7. The information processing apparatus according to claim 1, wherein

the issuance of an instruction subsequent to a conditional branch instruction is stopped if a mis-cached load instruction and the subsequent conditional branch instruction are the number of lines indicated by a threshold value apart from each other along the instruction string of a program.

8. The information processing apparatus according to claim 1, further comprising

a predicted side execution unit fetches a predicted instruction and inputting it into an execution system; and

an unpredicted side execution unit fetches an unpredicted instruction and inputting it into an execution system, wherein

the issuance of an instruction subsequent to the conditional branch instruction is stopped if the unpredicted side execution unit no longer process the fetch or execution of an unpredicted instruction.

9. The information processing apparatus according to claim 1, wherein

the issuance of an instruction next to a delay slot and thereafter is stopped if the information processing apparatus adopts an instruction set architecture equipped with a delay slot.

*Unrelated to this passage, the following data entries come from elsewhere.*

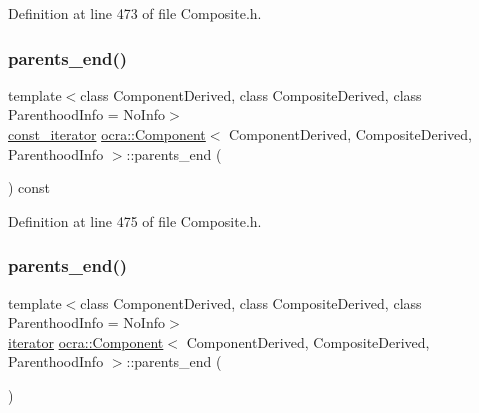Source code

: Definition at line 473 of file Composite.\+h.

\hypertarget{classocra_1_1Component_a3d7c4568dc83d08b014ae7b8d0119e70}{}\label{classocra_1_1Component_a3d7c4568dc83d08b014ae7b8d0119e70} 
\subsubsection{\texorpdfstring{parents\+\_\+end()}{parents\_end()}\hspace{0.1cm}{\footnotesize\ttfamily [1/2]}}
{\footnotesize\ttfamily template$<$class Component\+Derived, class Composite\+Derived, class Parenthood\+Info = No\+Info$>$ \\
\hyperlink{classocra_1_1Component_a6271631f04d2911e4369d1288074eebb}{const\+\_\+iterator} \hyperlink{classocra_1_1Component}{ocra\+::\+Component}$<$ Component\+Derived, Composite\+Derived, Parenthood\+Info $>$\+::parents\+\_\+end (\begin{DoxyParamCaption}{ }\end{DoxyParamCaption}) const\hspace{0.3cm}{\ttfamily [inline]}}



Definition at line 475 of file Composite.\+h.

\hypertarget{classocra_1_1Component_a15dc70cd778a884fd6aa27771189d091}{}\label{classocra_1_1Component_a15dc70cd778a884fd6aa27771189d091} 
\subsubsection{\texorpdfstring{parents\+\_\+end()}{parents\_end()}\hspace{0.1cm}{\footnotesize\ttfamily [2/2]}}
{\footnotesize\ttfamily template$<$class Component\+Derived, class Composite\+Derived, class Parenthood\+Info = No\+Info$>$ \\
\hyperlink{classocra_1_1Component_a9b76b63c3248ec96dfdaca00d712c1c9}{iterator} \hyperlink{classocra_1_1Component}{ocra\+::\+Component}$<$ Component\+Derived, Composite\+Derived, Parenthood\+Info $>$\+::parents\+\_\+end (\begin{DoxyParamCaption}{ }\end{DoxyParamCaption})\hspace{0.3cm}{\ttfamily [inline]}}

10. A control method used for an information processing apparatus which performs a branch prediction of a branch instruction and executes an instruction speculatively, the control method comprising:

detecting a cache miss of a load instruction;

stopping the issuance of an instruction subsequent to a conditional branch instruction if the branch direction of a conditional branch instruction subsequent to the load instruction is not established at the timing of issuance; and

deleting a period of time for cancelling an issued instruction, the cancelling having been caused by a branch prediction miss, and thereby a penalty for the branch prediction miss is concealed under a wait time caused by a cache miss.